The companies hope the deal will help Linux move into the so-called point-of-sale (POS) terminal market, where IBM already has a strong position, Big Blue and SuSE plan to announce Thursday. POS terminals handle tasks such as recording transactions, sending charge requests to credit card companies and banks, and issuing receipts.
The move is the latest example of the growth of Linux into "embedded" computing systems such as video recorders or radar systems that have chips and operating systems but aren't conventional computers.
Linux leader Red Hat has largely bypassed embedded Linux to focus on tuning the open-source operating system for servers and desktop computers. But others such as MontaVista Software, TimeSys and LynuxWorks are aggressively pursuing the market.
The combined product will include a version of SuSE's Linux tailored for POS terminals, IBM's SurePOS terminals, as well as back-end servers and software to which the terminals connect over a network.

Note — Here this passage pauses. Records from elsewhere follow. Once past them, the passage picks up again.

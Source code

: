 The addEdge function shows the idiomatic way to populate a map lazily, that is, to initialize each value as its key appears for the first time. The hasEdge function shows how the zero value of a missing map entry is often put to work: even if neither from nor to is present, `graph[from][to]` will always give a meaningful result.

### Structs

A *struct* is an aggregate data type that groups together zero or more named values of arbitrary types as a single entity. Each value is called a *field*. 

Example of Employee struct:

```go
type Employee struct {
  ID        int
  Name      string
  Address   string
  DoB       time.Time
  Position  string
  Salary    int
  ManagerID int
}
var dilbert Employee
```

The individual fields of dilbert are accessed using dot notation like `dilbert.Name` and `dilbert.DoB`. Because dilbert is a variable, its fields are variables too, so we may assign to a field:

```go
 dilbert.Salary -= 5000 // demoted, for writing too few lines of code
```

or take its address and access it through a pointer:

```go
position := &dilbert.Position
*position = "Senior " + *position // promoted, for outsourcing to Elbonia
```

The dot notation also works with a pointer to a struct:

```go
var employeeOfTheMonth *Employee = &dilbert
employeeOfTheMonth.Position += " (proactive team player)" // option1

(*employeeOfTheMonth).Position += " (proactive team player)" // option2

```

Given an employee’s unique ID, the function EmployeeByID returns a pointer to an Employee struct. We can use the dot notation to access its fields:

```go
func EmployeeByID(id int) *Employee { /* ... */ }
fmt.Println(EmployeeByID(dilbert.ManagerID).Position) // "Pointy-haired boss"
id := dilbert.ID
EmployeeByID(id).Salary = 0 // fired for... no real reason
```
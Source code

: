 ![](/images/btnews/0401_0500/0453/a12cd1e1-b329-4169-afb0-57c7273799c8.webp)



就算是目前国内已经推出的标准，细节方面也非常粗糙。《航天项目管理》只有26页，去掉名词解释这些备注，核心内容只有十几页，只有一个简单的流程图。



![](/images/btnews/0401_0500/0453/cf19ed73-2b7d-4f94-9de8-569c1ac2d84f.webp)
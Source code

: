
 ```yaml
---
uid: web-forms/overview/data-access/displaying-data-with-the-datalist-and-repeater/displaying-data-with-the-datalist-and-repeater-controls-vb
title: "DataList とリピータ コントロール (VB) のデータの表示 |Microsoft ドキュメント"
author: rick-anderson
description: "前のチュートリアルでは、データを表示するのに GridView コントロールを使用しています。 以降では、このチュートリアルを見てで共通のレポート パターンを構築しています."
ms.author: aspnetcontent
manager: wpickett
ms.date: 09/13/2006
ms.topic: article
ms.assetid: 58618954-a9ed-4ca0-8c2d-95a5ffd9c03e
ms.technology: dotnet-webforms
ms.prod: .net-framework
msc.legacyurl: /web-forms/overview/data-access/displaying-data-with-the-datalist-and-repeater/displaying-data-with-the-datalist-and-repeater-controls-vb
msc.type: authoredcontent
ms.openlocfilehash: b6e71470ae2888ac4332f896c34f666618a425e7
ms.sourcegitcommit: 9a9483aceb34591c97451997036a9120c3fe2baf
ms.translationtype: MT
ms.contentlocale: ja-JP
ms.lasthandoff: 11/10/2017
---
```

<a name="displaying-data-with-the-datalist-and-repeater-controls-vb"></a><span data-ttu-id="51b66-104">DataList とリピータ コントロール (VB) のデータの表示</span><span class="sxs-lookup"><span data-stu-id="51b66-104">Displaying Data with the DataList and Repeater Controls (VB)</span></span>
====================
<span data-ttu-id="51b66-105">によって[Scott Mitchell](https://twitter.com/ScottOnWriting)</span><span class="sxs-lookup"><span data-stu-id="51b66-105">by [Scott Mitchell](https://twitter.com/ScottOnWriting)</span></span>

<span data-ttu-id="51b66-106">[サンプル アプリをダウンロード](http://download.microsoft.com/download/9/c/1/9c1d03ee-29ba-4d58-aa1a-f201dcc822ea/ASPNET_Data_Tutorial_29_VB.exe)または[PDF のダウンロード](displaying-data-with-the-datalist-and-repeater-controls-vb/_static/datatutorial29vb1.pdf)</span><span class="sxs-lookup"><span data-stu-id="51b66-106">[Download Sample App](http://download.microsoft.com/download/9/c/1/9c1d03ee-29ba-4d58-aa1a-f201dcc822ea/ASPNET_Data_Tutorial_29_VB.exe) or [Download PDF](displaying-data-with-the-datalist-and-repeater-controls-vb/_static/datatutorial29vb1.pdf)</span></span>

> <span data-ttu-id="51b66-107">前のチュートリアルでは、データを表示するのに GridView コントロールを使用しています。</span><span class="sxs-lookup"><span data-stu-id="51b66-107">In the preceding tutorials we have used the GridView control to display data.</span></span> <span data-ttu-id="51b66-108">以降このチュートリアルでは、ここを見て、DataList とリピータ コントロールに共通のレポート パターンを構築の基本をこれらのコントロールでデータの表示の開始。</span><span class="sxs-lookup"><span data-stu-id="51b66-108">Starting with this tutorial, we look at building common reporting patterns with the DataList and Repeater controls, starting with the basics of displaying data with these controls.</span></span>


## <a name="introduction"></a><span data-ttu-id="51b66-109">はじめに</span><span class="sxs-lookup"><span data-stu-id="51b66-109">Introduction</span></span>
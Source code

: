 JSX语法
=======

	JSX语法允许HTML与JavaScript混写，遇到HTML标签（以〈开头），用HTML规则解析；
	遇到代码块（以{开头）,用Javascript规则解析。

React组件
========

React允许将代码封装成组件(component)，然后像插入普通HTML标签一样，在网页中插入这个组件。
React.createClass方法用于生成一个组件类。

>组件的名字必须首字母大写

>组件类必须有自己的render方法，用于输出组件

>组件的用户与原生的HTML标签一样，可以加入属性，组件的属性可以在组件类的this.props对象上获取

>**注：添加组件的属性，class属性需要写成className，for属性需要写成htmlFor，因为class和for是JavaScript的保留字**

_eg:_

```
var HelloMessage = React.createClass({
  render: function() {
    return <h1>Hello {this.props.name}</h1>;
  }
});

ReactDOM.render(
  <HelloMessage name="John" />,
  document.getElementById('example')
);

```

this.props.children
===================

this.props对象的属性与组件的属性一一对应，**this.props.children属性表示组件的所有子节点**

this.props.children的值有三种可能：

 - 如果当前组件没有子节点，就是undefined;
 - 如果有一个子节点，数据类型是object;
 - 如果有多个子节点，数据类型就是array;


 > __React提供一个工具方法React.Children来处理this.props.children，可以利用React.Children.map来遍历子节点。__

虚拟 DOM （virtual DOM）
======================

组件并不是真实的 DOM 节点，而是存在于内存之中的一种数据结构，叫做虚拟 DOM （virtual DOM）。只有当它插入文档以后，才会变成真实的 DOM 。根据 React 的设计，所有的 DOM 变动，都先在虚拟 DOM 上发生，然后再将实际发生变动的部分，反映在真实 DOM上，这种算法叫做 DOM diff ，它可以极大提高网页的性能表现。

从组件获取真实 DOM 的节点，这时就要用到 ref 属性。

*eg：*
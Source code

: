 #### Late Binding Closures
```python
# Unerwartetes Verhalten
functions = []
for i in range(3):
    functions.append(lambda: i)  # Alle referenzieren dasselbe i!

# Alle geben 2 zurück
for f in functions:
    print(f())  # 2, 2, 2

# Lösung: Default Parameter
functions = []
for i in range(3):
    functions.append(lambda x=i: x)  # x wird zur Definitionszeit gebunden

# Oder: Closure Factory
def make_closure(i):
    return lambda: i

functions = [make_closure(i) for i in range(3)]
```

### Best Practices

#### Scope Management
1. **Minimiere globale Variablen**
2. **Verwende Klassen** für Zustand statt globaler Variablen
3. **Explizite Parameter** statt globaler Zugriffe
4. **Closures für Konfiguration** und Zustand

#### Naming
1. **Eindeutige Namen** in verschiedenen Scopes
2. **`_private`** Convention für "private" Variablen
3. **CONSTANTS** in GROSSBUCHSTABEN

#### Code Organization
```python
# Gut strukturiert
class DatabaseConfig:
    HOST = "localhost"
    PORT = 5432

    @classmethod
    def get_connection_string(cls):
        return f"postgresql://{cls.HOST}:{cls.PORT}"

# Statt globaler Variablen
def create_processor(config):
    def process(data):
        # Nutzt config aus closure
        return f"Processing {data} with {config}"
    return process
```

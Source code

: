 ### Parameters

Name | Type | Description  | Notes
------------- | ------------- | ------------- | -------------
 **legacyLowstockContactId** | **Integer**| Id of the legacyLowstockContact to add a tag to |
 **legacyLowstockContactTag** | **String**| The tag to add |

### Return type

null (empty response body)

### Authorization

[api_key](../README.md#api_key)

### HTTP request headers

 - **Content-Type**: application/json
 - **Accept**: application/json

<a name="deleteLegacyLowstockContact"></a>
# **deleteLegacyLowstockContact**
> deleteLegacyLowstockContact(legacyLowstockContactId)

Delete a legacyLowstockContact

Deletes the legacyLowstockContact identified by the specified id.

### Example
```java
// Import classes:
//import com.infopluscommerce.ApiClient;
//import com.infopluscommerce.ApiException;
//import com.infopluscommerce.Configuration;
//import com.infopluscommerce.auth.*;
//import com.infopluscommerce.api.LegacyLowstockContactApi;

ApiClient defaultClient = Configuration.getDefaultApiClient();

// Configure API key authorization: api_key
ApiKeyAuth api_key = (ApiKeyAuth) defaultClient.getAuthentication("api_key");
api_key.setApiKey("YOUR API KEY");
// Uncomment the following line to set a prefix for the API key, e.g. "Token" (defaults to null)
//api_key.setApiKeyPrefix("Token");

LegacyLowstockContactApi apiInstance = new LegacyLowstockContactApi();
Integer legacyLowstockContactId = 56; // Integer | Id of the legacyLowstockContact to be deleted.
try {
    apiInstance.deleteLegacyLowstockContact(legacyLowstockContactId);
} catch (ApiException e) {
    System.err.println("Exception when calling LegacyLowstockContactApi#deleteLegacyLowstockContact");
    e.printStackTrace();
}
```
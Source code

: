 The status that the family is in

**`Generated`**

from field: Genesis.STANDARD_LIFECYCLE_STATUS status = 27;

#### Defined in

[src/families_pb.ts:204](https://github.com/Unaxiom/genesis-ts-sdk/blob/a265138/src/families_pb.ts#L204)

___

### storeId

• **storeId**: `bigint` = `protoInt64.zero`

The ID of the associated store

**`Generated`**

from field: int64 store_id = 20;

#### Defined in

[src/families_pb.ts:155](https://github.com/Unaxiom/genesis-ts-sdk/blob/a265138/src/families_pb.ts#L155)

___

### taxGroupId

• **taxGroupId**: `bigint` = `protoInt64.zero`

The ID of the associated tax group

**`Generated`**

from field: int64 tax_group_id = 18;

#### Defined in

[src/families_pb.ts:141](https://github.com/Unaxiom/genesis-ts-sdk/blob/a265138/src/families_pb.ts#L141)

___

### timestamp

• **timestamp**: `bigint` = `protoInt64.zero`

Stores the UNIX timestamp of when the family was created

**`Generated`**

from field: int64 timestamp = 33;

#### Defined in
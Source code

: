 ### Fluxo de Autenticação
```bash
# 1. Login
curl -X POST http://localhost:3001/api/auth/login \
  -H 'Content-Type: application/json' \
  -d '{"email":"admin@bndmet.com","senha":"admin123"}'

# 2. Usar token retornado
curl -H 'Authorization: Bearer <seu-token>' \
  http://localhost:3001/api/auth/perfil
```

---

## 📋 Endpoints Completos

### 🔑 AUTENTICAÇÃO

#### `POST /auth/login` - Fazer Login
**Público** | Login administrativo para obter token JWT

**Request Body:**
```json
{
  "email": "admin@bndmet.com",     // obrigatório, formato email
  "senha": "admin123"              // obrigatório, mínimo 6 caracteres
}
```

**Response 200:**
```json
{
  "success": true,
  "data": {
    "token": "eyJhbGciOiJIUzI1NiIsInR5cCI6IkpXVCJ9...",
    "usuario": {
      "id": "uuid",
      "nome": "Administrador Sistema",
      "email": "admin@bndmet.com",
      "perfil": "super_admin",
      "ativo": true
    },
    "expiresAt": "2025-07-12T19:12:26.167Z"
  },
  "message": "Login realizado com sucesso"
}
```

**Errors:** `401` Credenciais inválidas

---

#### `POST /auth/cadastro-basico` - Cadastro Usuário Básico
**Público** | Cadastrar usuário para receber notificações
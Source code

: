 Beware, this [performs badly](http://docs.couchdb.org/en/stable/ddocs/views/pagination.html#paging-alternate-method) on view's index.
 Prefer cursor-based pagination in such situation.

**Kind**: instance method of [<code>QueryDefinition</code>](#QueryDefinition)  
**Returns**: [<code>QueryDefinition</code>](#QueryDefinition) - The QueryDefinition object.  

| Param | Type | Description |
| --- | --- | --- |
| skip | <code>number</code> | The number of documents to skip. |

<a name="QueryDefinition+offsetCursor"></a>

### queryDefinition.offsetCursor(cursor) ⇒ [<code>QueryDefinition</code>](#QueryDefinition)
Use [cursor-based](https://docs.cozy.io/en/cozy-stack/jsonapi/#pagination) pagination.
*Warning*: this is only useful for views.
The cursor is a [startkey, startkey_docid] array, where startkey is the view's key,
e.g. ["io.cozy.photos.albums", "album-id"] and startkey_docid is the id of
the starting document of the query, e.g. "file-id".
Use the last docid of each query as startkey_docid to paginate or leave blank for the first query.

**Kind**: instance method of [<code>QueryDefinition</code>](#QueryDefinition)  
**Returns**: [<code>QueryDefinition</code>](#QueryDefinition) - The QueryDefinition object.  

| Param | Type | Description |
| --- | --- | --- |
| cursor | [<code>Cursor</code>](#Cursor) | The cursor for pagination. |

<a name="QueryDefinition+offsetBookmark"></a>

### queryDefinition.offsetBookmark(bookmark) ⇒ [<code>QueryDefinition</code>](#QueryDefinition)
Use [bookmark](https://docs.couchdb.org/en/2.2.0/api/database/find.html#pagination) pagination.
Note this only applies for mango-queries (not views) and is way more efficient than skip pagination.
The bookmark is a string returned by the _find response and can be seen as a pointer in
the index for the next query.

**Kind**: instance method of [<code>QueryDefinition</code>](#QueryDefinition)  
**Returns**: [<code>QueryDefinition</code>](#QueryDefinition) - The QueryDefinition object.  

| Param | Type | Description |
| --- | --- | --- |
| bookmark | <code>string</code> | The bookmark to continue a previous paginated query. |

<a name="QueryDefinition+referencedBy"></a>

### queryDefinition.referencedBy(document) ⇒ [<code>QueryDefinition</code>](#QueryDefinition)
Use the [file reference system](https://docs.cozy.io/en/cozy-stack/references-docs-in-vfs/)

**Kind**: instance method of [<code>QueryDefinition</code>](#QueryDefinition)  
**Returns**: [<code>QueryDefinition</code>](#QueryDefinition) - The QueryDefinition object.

The Linux software is simplified for the retail environment, with various versions to work on bare-bones systems or more sophisticated ones that can run Web browsers or programs written for Sun Microsystems' Java software environment, the companies said.
SuSE, based in Nuremburg, Germany, is the second-largest seller of Linux after Raleigh, N.C.-based Red Hat. Provo, Utah-based Novell announced in November an.
IBM, which has partnerships with SuSE and Red Hat, endorsed the SuSE acquisition. Big Blue will invest $50 million in Novell when the deal closes later in January.